▸ Input:
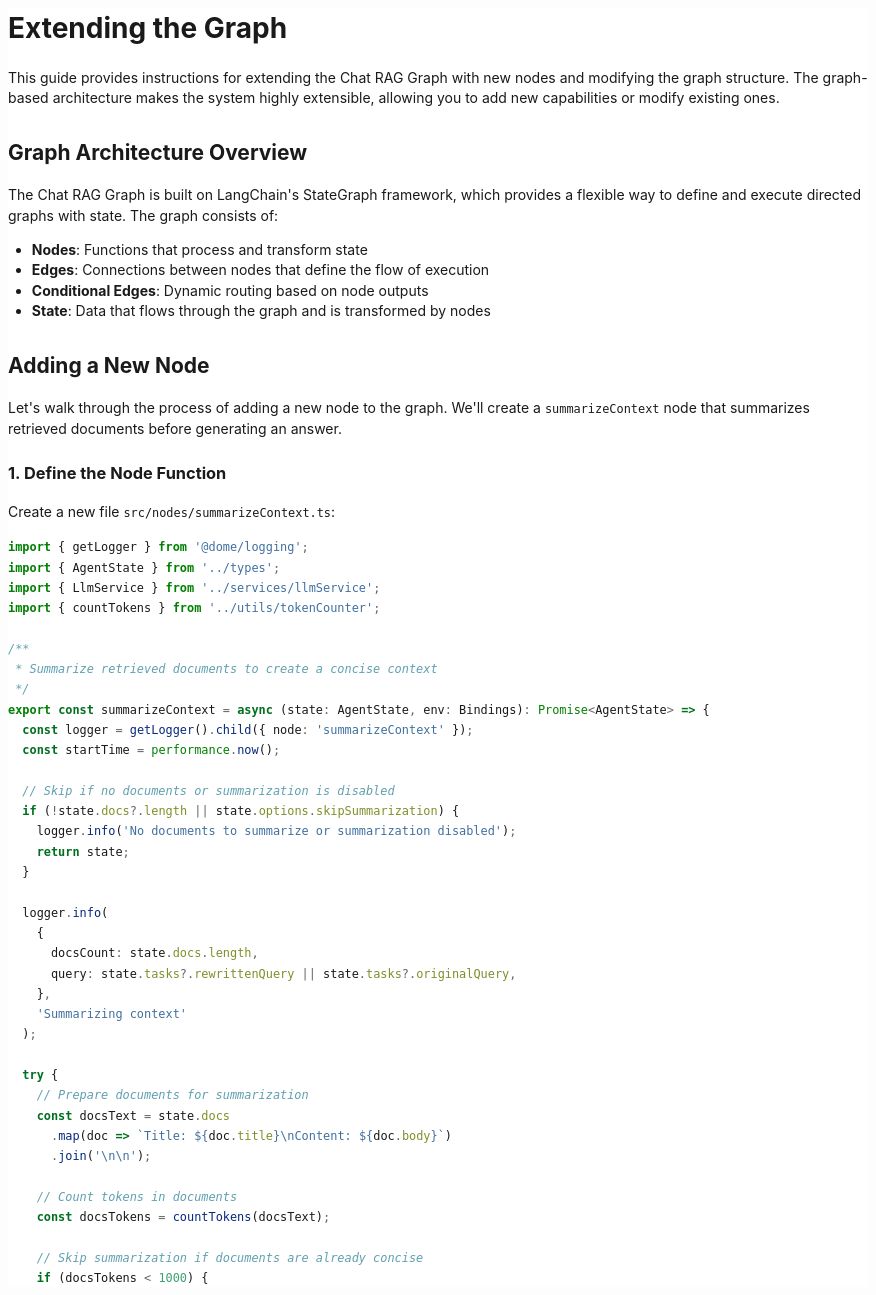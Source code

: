 # Extending the Graph

This guide provides instructions for extending the Chat RAG Graph with new nodes and modifying the graph structure. The graph-based architecture makes the system highly extensible, allowing you to add new capabilities or modify existing ones.

## Graph Architecture Overview

The Chat RAG Graph is built on LangChain's StateGraph framework, which provides a flexible way to define and execute directed graphs with state. The graph consists of:

- **Nodes**: Functions that process and transform state
- **Edges**: Connections between nodes that define the flow of execution
- **Conditional Edges**: Dynamic routing based on node outputs
- **State**: Data that flows through the graph and is transformed by nodes

## Adding a New Node

Let's walk through the process of adding a new node to the graph. We'll create a `summarizeContext` node that summarizes retrieved documents before generating an answer.

### 1. Define the Node Function

Create a new file `src/nodes/summarizeContext.ts`:

```typescript
import { getLogger } from '@dome/logging';
import { AgentState } from '../types';
import { LlmService } from '../services/llmService';
import { countTokens } from '../utils/tokenCounter';

/**
 * Summarize retrieved documents to create a concise context
 */
export const summarizeContext = async (state: AgentState, env: Bindings): Promise<AgentState> => {
  const logger = getLogger().child({ node: 'summarizeContext' });
  const startTime = performance.now();
  
  // Skip if no documents or summarization is disabled
  if (!state.docs?.length || state.options.skipSummarization) {
    logger.info('No documents to summarize or summarization disabled');
    return state;
  }
  
  logger.info(
    { 
      docsCount: state.docs.length,
      query: state.tasks?.rewrittenQuery || state.tasks?.originalQuery,
    }, 
    'Summarizing context'
  );
  
  try {
    // Prepare documents for summarization
    const docsText = state.docs
      .map(doc => `Title: ${doc.title}\nContent: ${doc.body}`)
      .join('\n\n');
    
    // Count tokens in documents
    const docsTokens = countTokens(docsText);
    
    // Skip summarization if documents are already concise
    if (docsTokens < 1000) {
```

▸ Task description:
The lines to return are those in the entries above that hold "AgentState".

▸ Result below:
import { AgentState } from '../types';
export const summarizeContext = async (state: AgentState, env: Bindings): Promise<AgentState> => {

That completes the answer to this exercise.